── DATA FOR REVIEW

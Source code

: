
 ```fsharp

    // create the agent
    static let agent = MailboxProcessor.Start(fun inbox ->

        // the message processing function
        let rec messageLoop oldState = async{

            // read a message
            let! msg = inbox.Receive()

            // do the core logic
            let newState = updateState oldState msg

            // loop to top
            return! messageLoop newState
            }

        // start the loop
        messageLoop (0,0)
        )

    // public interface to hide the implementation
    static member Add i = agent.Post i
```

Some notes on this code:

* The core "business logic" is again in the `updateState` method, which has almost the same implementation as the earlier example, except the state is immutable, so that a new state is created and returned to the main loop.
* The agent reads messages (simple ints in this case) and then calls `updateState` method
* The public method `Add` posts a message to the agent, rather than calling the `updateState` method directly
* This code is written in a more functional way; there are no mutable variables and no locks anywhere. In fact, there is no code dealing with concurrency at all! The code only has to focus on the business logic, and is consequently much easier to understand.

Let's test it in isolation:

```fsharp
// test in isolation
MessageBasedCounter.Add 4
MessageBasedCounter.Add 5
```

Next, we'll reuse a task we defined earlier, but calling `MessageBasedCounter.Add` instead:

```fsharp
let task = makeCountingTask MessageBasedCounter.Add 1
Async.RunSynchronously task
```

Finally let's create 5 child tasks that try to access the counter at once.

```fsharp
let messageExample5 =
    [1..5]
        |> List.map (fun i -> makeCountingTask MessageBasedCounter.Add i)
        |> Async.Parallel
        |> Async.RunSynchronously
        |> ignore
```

────

DIRECTIONS: Copy out each line of the data containing the string "public".

SOLUTION TO THIS TASK:
    // public interface to hide the implementation
* The public method `Add` posts a message to the agent, rather than calling the `updateState` method directly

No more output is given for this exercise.